I realize I have no keys. I think I may have left them in my locker when I was trying to make a fast getaway from the casino, so that gives me some level of relief, but I still have to trudge down to the office to ask the building manager to let me into my own apartment.

I know I need to eat something more, but I’m so, so exhausted.

It’s all I can do to grab a box of crackers from the counter before I collapse onto my couch.

And I can’t eat anyway. The threat of a desperate cry is lodged in my throat, my chest gone tight, because I am a big jerk.

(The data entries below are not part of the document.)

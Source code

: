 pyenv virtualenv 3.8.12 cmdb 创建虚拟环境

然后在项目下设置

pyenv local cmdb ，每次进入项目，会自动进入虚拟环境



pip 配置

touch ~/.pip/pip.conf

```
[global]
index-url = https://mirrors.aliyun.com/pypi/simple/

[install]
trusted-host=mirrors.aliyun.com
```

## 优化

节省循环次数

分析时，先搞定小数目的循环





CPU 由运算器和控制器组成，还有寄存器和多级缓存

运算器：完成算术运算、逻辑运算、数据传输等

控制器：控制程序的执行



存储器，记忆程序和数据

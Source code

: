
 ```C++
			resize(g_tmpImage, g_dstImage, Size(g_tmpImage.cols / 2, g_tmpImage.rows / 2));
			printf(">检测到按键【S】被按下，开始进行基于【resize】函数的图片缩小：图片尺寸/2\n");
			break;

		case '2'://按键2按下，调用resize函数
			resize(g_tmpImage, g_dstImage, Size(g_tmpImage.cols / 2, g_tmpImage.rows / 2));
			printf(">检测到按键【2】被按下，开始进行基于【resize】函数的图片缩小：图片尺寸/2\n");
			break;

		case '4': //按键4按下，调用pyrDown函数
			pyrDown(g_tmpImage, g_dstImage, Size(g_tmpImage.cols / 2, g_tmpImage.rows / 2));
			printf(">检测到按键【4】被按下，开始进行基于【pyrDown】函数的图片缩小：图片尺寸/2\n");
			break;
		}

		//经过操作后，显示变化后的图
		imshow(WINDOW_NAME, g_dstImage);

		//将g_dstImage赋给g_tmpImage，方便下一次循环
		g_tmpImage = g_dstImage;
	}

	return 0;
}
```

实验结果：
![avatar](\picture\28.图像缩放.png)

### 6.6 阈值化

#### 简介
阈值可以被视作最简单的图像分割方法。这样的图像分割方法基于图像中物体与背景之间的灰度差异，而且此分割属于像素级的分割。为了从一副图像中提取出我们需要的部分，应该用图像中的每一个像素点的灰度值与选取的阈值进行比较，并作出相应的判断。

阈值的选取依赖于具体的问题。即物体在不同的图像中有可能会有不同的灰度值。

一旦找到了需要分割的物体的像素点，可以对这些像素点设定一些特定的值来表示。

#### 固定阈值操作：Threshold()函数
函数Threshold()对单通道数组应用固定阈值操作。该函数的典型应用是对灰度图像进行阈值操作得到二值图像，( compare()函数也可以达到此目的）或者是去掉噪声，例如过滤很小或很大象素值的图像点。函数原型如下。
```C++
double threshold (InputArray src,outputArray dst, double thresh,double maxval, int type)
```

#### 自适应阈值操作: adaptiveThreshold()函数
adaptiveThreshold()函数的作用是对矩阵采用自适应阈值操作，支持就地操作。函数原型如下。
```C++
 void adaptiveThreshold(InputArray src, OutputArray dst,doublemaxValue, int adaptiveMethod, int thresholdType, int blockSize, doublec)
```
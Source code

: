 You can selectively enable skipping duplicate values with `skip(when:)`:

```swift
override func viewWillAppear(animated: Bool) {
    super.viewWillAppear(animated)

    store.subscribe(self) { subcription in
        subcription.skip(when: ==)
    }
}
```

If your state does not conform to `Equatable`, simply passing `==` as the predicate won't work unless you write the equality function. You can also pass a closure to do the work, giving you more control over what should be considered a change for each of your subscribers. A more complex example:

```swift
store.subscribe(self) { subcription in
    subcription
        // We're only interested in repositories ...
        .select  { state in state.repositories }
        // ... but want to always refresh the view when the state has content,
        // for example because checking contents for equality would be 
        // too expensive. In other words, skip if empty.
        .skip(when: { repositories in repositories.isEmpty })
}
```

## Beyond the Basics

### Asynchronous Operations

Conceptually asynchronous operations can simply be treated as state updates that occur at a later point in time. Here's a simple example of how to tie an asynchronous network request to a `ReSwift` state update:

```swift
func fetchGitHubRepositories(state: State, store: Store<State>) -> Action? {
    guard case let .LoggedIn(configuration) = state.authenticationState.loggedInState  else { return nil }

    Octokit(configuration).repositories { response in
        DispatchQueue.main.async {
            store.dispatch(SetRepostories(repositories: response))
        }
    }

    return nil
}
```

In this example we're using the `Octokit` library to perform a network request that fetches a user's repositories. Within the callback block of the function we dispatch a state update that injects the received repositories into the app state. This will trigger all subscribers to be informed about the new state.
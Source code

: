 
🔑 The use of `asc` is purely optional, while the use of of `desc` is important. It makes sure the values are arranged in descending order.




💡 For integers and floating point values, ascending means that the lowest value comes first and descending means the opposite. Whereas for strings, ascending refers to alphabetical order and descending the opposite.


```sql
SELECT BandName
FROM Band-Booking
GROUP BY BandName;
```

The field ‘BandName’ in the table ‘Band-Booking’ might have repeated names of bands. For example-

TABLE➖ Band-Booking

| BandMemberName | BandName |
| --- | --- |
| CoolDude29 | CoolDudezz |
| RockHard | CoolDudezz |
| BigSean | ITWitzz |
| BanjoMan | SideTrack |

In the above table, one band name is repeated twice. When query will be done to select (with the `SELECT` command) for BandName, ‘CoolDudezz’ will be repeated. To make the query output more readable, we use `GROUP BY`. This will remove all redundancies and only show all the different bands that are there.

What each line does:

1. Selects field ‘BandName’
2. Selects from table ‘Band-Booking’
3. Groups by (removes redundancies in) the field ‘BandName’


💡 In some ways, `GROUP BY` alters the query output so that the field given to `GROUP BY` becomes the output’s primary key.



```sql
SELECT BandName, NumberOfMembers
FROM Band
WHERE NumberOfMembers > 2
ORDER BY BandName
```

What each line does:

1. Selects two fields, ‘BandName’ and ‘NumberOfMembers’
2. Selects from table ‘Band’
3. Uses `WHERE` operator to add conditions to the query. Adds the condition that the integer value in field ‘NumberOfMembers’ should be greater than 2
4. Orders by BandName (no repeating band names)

I’m a big jerk who just hurt a man I care deeply about.

In time, the ugly cry does come, and it gives me a spurt of angry, frustrated energy.

I rage around my apartment, crying and screaming and talking to myself.

I was on my way to tell him my feelings.

I was going to tell him I wanted more. And here he is, telling me he wants it too, and I’m pushing him away.

He’s not wrong. No matter how I frame it, this is on me. I’m the one giving up something good.

But I can’t go back. I can’t grovel and tell him I was wrong and that I very much do need his help. I’m going to figure this out for myself. I will think this through and come up with a plan. I should go back to Mikhail only when I’m clear and free to be normal, to live a normal life.

He deserves better. I want to be better than this for him. And for myself. Because I can’t live like this anymore. Living in fear has fucked me up and made life into a daily trauma. But most of all, I hate that I’m leaving Mikhail hanging when he’s done so much for me. Again.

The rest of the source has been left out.